- Task details
Would you copy out the following entries exactly, without any of the pictures?

- Raw data
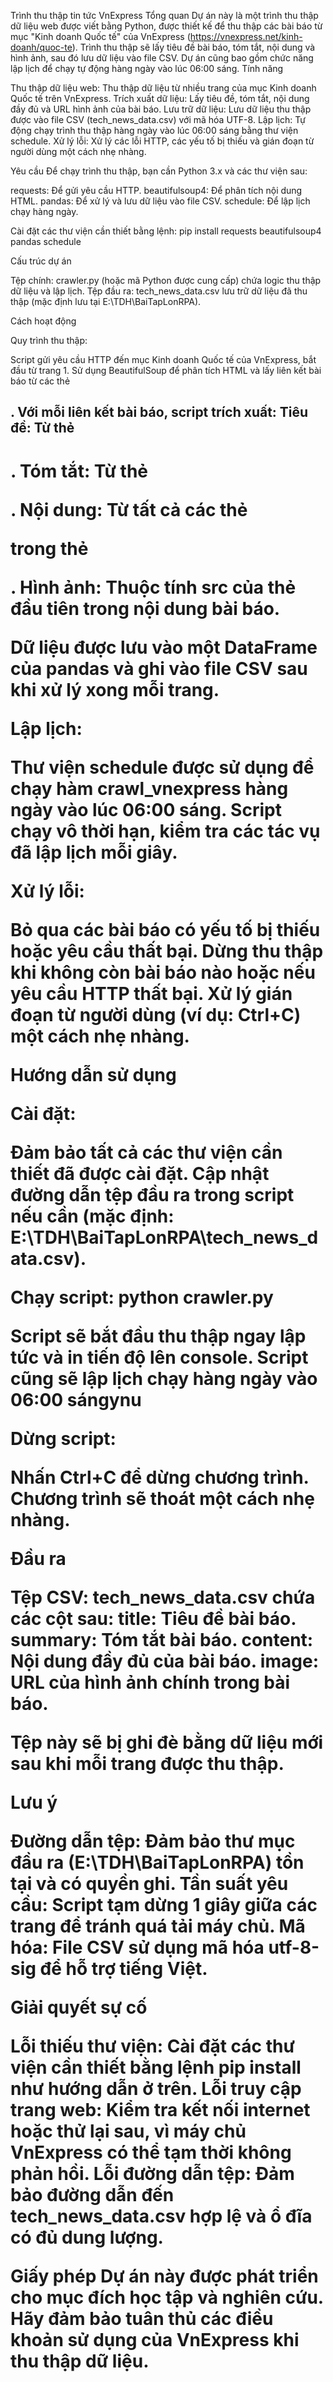 Trình thu thập tin tức VnExpress
Tổng quan
Dự án này là một trình thu thập dữ liệu web được viết bằng Python, được thiết kế để thu thập các bài báo từ mục "Kinh doanh Quốc tế" của VnExpress (https://vnexpress.net/kinh-doanh/quoc-te). Trình thu thập sẽ lấy tiêu đề bài báo, tóm tắt, nội dung và hình ảnh, sau đó lưu dữ liệu vào file CSV. Dự án cũng bao gồm chức năng lập lịch để chạy tự động hàng ngày vào lúc 06:00 sáng.
Tính năng

Thu thập dữ liệu web: Thu thập dữ liệu từ nhiều trang của mục Kinh doanh Quốc tế trên VnExpress.
Trích xuất dữ liệu: Lấy tiêu đề, tóm tắt, nội dung đầy đủ và URL hình ảnh của bài báo.
Lưu trữ dữ liệu: Lưu dữ liệu thu thập được vào file CSV (tech_news_data.csv) với mã hóa UTF-8.
Lập lịch: Tự động chạy trình thu thập hàng ngày vào lúc 06:00 sáng bằng thư viện schedule.
Xử lý lỗi: Xử lý các lỗi HTTP, các yếu tố bị thiếu và gián đoạn từ người dùng một cách nhẹ nhàng.

Yêu cầu
Để chạy trình thu thập, bạn cần Python 3.x và các thư viện sau:

requests: Để gửi yêu cầu HTTP.
beautifulsoup4: Để phân tích nội dung HTML.
pandas: Để xử lý và lưu dữ liệu vào file CSV.
schedule: Để lập lịch chạy hàng ngày.

Cài đặt các thư viện cần thiết bằng lệnh:
pip install requests beautifulsoup4 pandas schedule

Cấu trúc dự án

Tệp chính: crawler.py (hoặc mã Python được cung cấp) chứa logic thu thập dữ liệu và lập lịch.
Tệp đầu ra: tech_news_data.csv lưu trữ dữ liệu đã thu thập (mặc định lưu tại E:\TDH\BaiTapLonRPA\).

Cách hoạt động

Quy trình thu thập:

Script gửi yêu cầu HTTP đến mục Kinh doanh Quốc tế của VnExpress, bắt đầu từ trang 1.
Sử dụng BeautifulSoup để phân tích HTML và lấy liên kết bài báo từ các thẻ <h2 class="title-news">.
Với mỗi liên kết bài báo, script trích xuất:
Tiêu đề: Từ thẻ <h1 class="title-detail">.
Tóm tắt: Từ thẻ <p class="description">.
Nội dung: Từ tất cả các thẻ <p class="Normal"> trong thẻ <article class="fck_detail">.
Hình ảnh: Thuộc tính src của thẻ <img> đầu tiên trong nội dung bài báo.


Dữ liệu được lưu vào một DataFrame của pandas và ghi vào file CSV sau khi xử lý xong mỗi trang.


Lập lịch:

Thư viện schedule được sử dụng để chạy hàm crawl_vnexpress hàng ngày vào lúc 06:00 sáng.
Script chạy vô thời hạn, kiểm tra các tác vụ đã lập lịch mỗi giây.


Xử lý lỗi:

Bỏ qua các bài báo có yếu tố bị thiếu hoặc yêu cầu thất bại.
Dừng thu thập khi không còn bài báo nào hoặc nếu yêu cầu HTTP thất bại.
Xử lý gián đoạn từ người dùng (ví dụ: Ctrl+C) một cách nhẹ nhàng.



Hướng dẫn sử dụng

Cài đặt:

Đảm bảo tất cả các thư viện cần thiết đã được cài đặt.
Cập nhật đường dẫn tệp đầu ra trong script nếu cần (mặc định: E:\TDH\BaiTapLonRPA\tech_news_data.csv).


Chạy script:
python crawler.py


Script sẽ bắt đầu thu thập ngay lập tức và in tiến độ lên console.
Script cũng sẽ lập lịch chạy hàng ngày vào 06:00 sángynu


Dừng script:

Nhấn Ctrl+C để dừng chương trình. Chương trình sẽ thoát một cách nhẹ nhàng.



Đầu ra

Tệp CSV: tech_news_data.csv chứa các cột sau:
title: Tiêu đề bài báo.
summary: Tóm tắt bài báo.
content: Nội dung đầy đủ của bài báo.
image: URL của hình ảnh chính trong bài báo.


Tệp này sẽ bị ghi đè bằng dữ liệu mới sau khi mỗi trang được thu thập.

Lưu ý

Đường dẫn tệp: Đảm bảo thư mục đầu ra (E:\TDH\BaiTapLonRPA\) tồn tại và có quyền ghi.
Tần suất yêu cầu: Script tạm dừng 1 giây giữa các trang để tránh quá tải máy chủ.
Mã hóa: File CSV sử dụng mã hóa utf-8-sig để hỗ trợ tiếng Việt.

Giải quyết sự cố

Lỗi thiếu thư viện: Cài đặt các thư viện cần thiết bằng lệnh pip install như hướng dẫn ở trên.
Lỗi truy cập trang web: Kiểm tra kết nối internet hoặc thử lại sau, vì máy chủ VnExpress có thể tạm thời không phản hồi.
Lỗi đường dẫn tệp: Đảm bảo đường dẫn đến tech_news_data.csv hợp lệ và ổ đĩa có đủ dung lượng.

Giấy phép
Dự án này được phát triển cho mục đích học tập và nghiên cứu. Hãy đảm bảo tuân thủ các điều khoản sử dụng của VnExpress khi thu thập dữ liệu.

- Reply to the task
 Trình thu thập tin tức VnExpress
Tổng quan
Dự án này là một trình thu thập dữ liệu web được viết bằng Python, được thiết kế để thu thập các bài báo từ mục "Kinh doanh Quốc tế" của VnExpress (https://vnexpress.net/kinh-doanh/quoc-te). Trình thu thập sẽ lấy tiêu đề bài báo, tóm tắt, nội dung và hình ảnh, sau đó lưu dữ liệu vào file CSV. Dự án cũng bao gồm chức năng lập lịch để chạy tự động hàng ngày vào lúc 06:00 sáng.
Tính năng

Thu thập dữ liệu web: Thu thập dữ liệu từ nhiều trang của mục Kinh doanh Quốc tế trên VnExpress.
Trích xuất dữ liệu: Lấy tiêu đề, tóm tắt, nội dung đầy đủ và URL hình ảnh của bài báo.
Lưu trữ dữ liệu: Lưu dữ liệu thu thập được vào file CSV (tech_news_data.csv) với mã hóa UTF-8.
Lập lịch: Tự động chạy trình thu thập hàng ngày vào lúc 06:00 sáng bằng thư viện schedule.
Xử lý lỗi: Xử lý các lỗi HTTP, các yếu tố bị thiếu và gián đoạn từ người dùng một cách nhẹ nhàng.

Yêu cầu
Để chạy trình thu thập, bạn cần Python 3.x và các thư viện sau:

requests: Để gửi yêu cầu HTTP.
beautifulsoup4: Để phân tích nội dung HTML.
pandas: Để xử lý và lưu dữ liệu vào file CSV.
schedule: Để lập lịch chạy hàng ngày.

Cài đặt các thư viện cần thiết bằng lệnh:
pip install requests beautifulsoup4 pandas schedule

Cấu trúc dự án

Tệp chính: crawler.py (hoặc mã Python được cung cấp) chứa logic thu thập dữ liệu và lập lịch.
Tệp đầu ra: tech_news_data.csv lưu trữ dữ liệu đã thu thập (mặc định lưu tại E:\TDH\BaiTapLonRPA\).

Cách hoạt động

Quy trình thu thập:

Script gửi yêu cầu HTTP đến mục Kinh doanh Quốc tế của VnExpress, bắt đầu từ trang 1.
Sử dụng BeautifulSoup để phân tích HTML và lấy liên kết bài báo từ các thẻ <h2 class="title-news">.
Với mỗi liên kết bài báo, script trích xuất:
Tiêu đề: Từ thẻ <h1 class="title-detail">.
Tóm tắt: Từ thẻ <p class="description">.
Nội dung: Từ tất cả các thẻ <p class="Normal"> trong thẻ <article class="fck_detail">.
Hình ảnh: Thuộc tính src của thẻ <img> đầu tiên trong nội dung bài báo.


Dữ liệu được lưu vào một DataFrame của pandas và ghi vào file CSV sau khi xử lý xong mỗi trang.


Lập lịch:

Thư viện schedule được sử dụng để chạy hàm crawl_vnexpress hàng ngày vào lúc 06:00 sáng.
Script chạy vô thời hạn, kiểm tra các tác vụ đã lập lịch mỗi giây.


Xử lý lỗi:

Bỏ qua các bài báo có yếu tố bị thiếu hoặc yêu cầu thất bại.
Dừng thu thập khi không còn bài báo nào hoặc nếu yêu cầu HTTP thất bại.
Xử lý gián đoạn từ người dùng (ví dụ: Ctrl+C) một cách nhẹ nhàng.



Hướng dẫn sử dụng

Cài đặt:

Đảm bảo tất cả các thư viện cần thiết đã được cài đặt.
Cập nhật đường dẫn tệp đầu ra trong script nếu cần (mặc định: E:\TDH\BaiTapLonRPA\tech_news_data.csv).


Chạy script:
python crawler.py


Script sẽ bắt đầu thu thập ngay lập tức và in tiến độ lên console.
Script cũng sẽ lập lịch chạy hàng ngày vào 06:00 sángynu


Dừng script:

Nhấn Ctrl+C để dừng chương trình. Chương trình sẽ thoát một cách nhẹ nhàng.



Đầu ra

Tệp CSV: tech_news_data.csv chứa các cột sau:
title: Tiêu đề bài báo.
summary: Tóm tắt bài báo.
content: Nội dung đầy đủ của bài báo.
image: URL của hình ảnh chính trong bài báo.


Tệp này sẽ bị ghi đè bằng dữ liệu mới sau khi mỗi trang được thu thập.

Lưu ý

Đường dẫn tệp: Đảm bảo thư mục đầu ra (E:\TDH\BaiTapLonRPA\) tồn tại và có quyền ghi.
Tần suất yêu cầu: Script tạm dừng 1 giây giữa các trang để tránh quá tải máy chủ.
Mã hóa: File CSV sử dụng mã hóa utf-8-sig để hỗ trợ tiếng Việt.

Giải quyết sự cố

Lỗi thiếu thư viện: Cài đặt các thư viện cần thiết bằng lệnh pip install như hướng dẫn ở trên.
Lỗi truy cập trang web: Kiểm tra kết nối internet hoặc thử lại sau, vì máy chủ VnExpress có thể tạm thời không phản hồi.
Lỗi đường dẫn tệp: Đảm bảo đường dẫn đến tech_news_data.csv hợp lệ và ổ đĩa có đủ dung lượng.

Giấy phép
Dự án này được phát triển cho mục đích học tập và nghiên cứu. Hãy đảm bảo tuân thủ các điều khoản sử dụng của VnExpress khi thu thập dữ liệu.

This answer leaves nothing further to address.